堀康司(常任理事)(2025年5月センターニュース446号情報センター日誌より)
令和7年10月に向けた制度運用検証作業
医療法上の医療事故調査制度が本年10月で10年の節目を迎えるにあたり、医療事故調査・支援センターは、同制度の運用の検証等を行うために、医療安全の更なる向上を目指す検討会(上田裕一委員長)を設置して、昨年10月から議論を開始しています。
本年3月31日には、本年2月までに実施された3度の検討会におけるこれまでの検討状況の概要が公表されています。
医療事故報告件数のばらつき
この概要によりますと、医療事故の判断に関する支援について議論された際には、都道府県によって人口あたりの医療事故発生報告件数にばらつきがあることが指摘されています。
実際に、本年3月に同センターが公表した2024年の年報においても、都道府県別人口100万人あたりの医療事故発生報告件数(制度開始からの累計から1年換算)は全体で2.8件/年とされていますが、唯一年換算で1件未満であった福井(0.9件/年。以下同じ)を筆頭に、埼玉(1.7)和歌山(1.8)高知(1.8)山口(1.9)の5県が年換算で2件未満となっています。上位5府県(京都4.8、宮崎4.8、三重4.7、大分4.7、島根4.0)では年換算で4件を超えていることに照らしても、やはり都道府県間で報告件数にばらつきが生じていることは明らかです。

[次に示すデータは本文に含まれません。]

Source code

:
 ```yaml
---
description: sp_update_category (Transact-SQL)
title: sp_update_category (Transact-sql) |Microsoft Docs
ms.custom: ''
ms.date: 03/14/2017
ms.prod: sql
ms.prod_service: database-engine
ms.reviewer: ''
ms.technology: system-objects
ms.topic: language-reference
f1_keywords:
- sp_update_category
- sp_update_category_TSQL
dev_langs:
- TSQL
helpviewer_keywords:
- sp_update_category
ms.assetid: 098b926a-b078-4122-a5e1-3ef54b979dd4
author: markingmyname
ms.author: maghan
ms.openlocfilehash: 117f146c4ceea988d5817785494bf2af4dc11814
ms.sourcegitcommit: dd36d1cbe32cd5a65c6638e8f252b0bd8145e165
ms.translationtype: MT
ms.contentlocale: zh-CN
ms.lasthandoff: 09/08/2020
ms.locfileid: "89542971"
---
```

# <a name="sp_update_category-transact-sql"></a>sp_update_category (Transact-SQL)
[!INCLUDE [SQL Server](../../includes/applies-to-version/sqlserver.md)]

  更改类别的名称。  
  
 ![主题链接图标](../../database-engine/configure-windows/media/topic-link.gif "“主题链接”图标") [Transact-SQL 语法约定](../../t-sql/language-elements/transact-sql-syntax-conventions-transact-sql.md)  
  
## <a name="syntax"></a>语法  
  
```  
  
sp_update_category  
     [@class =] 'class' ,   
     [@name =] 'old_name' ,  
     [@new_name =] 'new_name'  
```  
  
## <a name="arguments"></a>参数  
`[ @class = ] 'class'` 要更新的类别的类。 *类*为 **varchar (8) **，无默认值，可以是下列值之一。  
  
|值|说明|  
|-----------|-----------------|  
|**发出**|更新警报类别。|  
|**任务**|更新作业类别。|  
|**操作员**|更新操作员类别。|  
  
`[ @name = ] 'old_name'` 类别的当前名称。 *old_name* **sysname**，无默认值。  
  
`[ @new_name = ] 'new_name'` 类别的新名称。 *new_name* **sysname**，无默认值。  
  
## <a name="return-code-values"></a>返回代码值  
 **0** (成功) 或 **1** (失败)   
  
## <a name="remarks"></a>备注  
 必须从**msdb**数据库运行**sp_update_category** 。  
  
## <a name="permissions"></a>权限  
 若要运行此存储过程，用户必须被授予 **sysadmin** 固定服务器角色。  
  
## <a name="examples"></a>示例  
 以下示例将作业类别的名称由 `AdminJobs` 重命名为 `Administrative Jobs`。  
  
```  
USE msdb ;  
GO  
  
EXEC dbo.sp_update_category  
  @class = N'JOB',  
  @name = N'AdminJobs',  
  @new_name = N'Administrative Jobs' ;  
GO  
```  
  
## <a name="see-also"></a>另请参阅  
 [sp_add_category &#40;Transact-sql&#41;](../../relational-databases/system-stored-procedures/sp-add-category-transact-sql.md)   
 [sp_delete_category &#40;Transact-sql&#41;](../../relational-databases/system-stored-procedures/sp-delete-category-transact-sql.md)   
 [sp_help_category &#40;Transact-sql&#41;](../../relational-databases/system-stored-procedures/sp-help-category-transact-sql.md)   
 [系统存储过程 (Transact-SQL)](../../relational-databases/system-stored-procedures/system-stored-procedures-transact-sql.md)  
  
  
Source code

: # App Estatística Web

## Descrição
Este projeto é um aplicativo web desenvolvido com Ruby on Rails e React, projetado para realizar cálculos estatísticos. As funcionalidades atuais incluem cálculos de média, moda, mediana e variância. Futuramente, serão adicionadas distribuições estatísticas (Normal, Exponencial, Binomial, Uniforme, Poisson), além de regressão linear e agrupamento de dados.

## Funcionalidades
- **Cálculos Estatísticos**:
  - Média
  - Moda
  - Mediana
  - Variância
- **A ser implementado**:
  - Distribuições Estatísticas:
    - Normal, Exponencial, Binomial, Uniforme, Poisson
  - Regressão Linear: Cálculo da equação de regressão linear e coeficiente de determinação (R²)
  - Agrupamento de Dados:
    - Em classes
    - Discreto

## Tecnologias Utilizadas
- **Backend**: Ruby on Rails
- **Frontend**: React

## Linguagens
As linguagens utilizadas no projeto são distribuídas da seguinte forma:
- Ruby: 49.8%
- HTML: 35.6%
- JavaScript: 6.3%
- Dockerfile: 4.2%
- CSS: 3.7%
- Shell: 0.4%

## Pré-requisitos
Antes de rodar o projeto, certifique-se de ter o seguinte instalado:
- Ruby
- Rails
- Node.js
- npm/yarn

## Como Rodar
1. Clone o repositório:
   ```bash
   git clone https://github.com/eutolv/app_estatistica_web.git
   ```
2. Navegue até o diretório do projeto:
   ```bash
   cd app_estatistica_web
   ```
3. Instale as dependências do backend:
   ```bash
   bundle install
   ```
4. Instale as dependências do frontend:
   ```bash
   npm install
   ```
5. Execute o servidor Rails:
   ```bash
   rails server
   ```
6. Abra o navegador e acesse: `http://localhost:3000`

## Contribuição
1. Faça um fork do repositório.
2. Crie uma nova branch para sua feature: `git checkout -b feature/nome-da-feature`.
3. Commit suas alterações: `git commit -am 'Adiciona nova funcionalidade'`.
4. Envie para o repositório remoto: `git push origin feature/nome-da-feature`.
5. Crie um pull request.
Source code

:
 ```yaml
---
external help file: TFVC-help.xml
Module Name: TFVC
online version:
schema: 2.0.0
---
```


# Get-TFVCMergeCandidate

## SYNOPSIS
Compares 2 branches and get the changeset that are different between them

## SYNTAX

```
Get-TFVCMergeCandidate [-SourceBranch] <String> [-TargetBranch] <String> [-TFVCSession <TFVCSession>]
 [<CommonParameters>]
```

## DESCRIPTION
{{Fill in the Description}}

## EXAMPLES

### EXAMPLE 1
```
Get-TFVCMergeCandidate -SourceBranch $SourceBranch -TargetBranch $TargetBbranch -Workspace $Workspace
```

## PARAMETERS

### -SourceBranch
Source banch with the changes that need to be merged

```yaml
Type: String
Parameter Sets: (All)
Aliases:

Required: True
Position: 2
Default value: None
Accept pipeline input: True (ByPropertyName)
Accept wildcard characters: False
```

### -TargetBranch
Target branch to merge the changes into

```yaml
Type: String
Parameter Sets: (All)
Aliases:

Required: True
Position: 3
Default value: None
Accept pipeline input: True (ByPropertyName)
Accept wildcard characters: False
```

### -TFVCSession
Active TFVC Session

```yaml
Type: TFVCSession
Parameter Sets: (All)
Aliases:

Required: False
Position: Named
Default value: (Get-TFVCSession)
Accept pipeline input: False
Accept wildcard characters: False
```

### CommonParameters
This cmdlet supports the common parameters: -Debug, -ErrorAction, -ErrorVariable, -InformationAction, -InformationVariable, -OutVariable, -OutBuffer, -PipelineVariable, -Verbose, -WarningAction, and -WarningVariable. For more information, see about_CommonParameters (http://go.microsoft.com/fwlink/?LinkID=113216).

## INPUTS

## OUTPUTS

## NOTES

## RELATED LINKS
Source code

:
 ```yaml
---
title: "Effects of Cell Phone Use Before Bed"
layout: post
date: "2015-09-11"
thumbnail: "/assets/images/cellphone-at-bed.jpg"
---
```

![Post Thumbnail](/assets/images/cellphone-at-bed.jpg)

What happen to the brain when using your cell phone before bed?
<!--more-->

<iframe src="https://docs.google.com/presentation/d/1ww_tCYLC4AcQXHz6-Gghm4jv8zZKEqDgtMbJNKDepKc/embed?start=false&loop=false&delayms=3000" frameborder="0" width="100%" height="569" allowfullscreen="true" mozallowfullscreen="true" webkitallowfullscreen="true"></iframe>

少なくとも年換算で2件未満だった下位5県については、国が各県の医療安全支援センターを通じて県内の医療機関に対する同制度の周知や研修を行うなど、なんらかのテコ入れを行うべき時期が来ているのではないでしょうか。
センター合議の結果を尊重しない医療機関の存在
検討会では、同センターが医療事故の判断について遺族から相談を受けた件数や、センター合議(医療事故の判断に関する複数の医師・看護師等による合議に基づく医療機関への助言)の状況等についても意見交換が行われています。
2024年の年報を見ても、遺族からの求めでセンターから医療機関に伝達した件数は制度開始以来累計204件に達していますが、うち事故報告がなされたものはその1割強の23件でした。また、2024年にセンター合議の結果として報告を推奨すると助言したものは45件でしたが、うち17件(37.8%)では医療事故としての報告はなされなかったとされています。センター合議の結果を尊重しない医療機関が少なくないことは大変に残念です。
こうした実情に対して、センターが遺族の相談内容を伝達した場合の伝達後の遺族への対応状況を把握してはどうかという指摘や、センター合議における医療起因性・予期性に関する考え方を同センターで整理して、医療機関の参考とできるようにすることなどの提案がなされています。
より透明性の高い制度運営に向けて
検討会では、この他にも、病理解剖実施支援、院内調査の質やその進捗管理、再発防止のテーマ抽出のあり方や提言の活用・評価などについて精力的な意見交換が行われており、本年10月までの間には、さらにセンター調査、事故調査の知識・技能に関する研修といったさまざまな論点が取り上げられる予定です。
今回の制度検証を通じて、まず何よりも、調査されるべき医療事故が正しく拾い上げられるための工夫が具体化されることを期待したいと思います。どの都道府県のどの医療機関を受診した場合でも、医療事故は医療事故であると正しく判断され、その原因が調査される制度となることは、医療に対する国民の信頼を確保する上で必須の事項です。
当センターでは、引き続き患者側からの視線でこの検討会の議論を見守っていきたいと思います。